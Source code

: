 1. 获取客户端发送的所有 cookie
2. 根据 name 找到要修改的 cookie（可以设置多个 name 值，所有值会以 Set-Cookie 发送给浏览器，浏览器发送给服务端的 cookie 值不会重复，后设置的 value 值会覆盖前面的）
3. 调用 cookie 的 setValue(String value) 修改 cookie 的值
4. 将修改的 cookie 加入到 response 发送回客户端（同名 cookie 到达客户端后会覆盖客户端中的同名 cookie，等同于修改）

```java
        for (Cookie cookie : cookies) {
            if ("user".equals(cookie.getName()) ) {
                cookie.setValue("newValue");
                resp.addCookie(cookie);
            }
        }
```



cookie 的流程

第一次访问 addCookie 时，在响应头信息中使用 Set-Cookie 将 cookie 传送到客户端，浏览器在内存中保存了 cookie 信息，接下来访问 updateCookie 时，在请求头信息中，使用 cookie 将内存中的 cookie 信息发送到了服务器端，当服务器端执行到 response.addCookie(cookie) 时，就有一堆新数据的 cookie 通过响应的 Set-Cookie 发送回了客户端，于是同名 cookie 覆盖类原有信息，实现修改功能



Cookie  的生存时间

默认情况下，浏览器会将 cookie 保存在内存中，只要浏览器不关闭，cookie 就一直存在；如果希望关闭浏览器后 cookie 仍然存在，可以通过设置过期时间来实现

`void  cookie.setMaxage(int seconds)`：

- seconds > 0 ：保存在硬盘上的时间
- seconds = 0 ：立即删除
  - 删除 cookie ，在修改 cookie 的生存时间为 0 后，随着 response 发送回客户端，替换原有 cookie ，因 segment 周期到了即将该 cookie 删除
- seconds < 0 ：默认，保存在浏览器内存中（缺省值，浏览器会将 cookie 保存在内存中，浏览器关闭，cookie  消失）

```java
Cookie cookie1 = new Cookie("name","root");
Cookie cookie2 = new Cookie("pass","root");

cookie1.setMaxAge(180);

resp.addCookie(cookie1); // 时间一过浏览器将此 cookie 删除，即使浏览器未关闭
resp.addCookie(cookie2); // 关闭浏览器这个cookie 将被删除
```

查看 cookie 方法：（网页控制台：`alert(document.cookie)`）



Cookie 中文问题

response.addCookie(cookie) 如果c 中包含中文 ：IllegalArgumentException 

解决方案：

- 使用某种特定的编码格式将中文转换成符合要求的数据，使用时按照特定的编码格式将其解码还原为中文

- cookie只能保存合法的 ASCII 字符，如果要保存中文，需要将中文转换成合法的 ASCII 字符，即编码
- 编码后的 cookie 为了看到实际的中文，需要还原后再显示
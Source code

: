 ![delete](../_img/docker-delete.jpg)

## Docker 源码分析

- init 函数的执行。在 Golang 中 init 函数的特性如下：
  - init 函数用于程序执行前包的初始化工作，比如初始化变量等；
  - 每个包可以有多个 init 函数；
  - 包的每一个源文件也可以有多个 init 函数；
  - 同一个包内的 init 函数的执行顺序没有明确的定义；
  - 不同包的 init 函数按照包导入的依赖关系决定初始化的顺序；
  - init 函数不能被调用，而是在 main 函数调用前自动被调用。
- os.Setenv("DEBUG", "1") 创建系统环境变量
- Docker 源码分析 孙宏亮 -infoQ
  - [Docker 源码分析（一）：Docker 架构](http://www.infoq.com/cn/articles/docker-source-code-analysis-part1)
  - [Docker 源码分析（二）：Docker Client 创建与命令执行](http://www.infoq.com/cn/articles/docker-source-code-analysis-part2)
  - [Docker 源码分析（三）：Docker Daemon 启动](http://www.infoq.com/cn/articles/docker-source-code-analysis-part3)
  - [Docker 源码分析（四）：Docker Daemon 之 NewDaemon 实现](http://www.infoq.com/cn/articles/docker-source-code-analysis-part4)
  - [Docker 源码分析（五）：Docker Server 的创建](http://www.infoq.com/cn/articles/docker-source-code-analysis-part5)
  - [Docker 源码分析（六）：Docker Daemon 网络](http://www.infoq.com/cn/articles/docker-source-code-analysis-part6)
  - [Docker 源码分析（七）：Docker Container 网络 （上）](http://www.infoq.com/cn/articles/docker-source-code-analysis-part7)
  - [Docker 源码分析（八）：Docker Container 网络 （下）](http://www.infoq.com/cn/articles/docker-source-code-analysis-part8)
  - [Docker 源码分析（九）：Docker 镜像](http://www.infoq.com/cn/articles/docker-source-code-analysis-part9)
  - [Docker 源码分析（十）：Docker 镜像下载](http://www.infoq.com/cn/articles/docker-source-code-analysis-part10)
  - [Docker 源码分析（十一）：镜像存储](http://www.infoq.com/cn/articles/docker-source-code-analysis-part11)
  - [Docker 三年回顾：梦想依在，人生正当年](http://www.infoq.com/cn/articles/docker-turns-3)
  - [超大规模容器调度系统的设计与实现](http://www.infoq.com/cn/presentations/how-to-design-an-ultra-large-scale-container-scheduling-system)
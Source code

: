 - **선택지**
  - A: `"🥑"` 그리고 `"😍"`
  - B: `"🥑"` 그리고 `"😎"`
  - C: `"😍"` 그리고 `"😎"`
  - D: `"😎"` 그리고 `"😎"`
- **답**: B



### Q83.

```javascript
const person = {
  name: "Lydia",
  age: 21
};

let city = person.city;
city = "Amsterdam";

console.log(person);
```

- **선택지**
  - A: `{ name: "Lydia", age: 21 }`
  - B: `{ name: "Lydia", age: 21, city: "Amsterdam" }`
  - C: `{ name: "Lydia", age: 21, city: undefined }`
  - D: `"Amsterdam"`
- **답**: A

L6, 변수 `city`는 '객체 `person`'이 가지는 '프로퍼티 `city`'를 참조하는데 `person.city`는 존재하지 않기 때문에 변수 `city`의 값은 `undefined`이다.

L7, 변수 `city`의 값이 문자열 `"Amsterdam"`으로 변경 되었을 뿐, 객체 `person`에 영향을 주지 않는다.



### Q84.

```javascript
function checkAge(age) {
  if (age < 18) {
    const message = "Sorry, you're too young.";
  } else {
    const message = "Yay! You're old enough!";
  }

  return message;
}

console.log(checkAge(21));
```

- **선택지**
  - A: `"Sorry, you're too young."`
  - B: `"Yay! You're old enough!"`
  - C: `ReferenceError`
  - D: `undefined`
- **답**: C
******
## What to work on
Please repeat word for word the lines above that run from the beginning through the line containing "第一次访问 addCookie 时，在响应头信息中使用", keeping both the first and that last line.

## Answer area
Source code

: 1. 获取客户端发送的所有 cookie
2. 根据 name 找到要修改的 cookie（可以设置多个 name 值，所有值会以 Set-Cookie 发送给浏览器，浏览器发送给服务端的 cookie 值不会重复，后设置的 value 值会覆盖前面的）
3. 调用 cookie 的 setValue(String value) 修改 cookie 的值
4. 将修改的 cookie 加入到 response 发送回客户端（同名 cookie 到达客户端后会覆盖客户端中的同名 cookie，等同于修改）

```java
        for (Cookie cookie : cookies) {
            if ("user".equals(cookie.getName()) ) {
                cookie.setValue("newValue");
                resp.addCookie(cookie);
            }
        }
```



cookie 的流程

第一次访问 addCookie 时，在响应头信息中使用 Set-Cookie 将 cookie 传送到客户端，浏览器在内存中保存了 cookie 信息，接下来访问 updateCookie 时，在请求头信息中，使用 cookie 将内存中的 cookie 信息发送到了服务器端，当服务器端执行到 response.addCookie(cookie) 时，就有一堆新数据的 cookie 通过响应的 Set-Cookie 发送回了客户端，于是同名 cookie 覆盖类原有信息，实现修改功能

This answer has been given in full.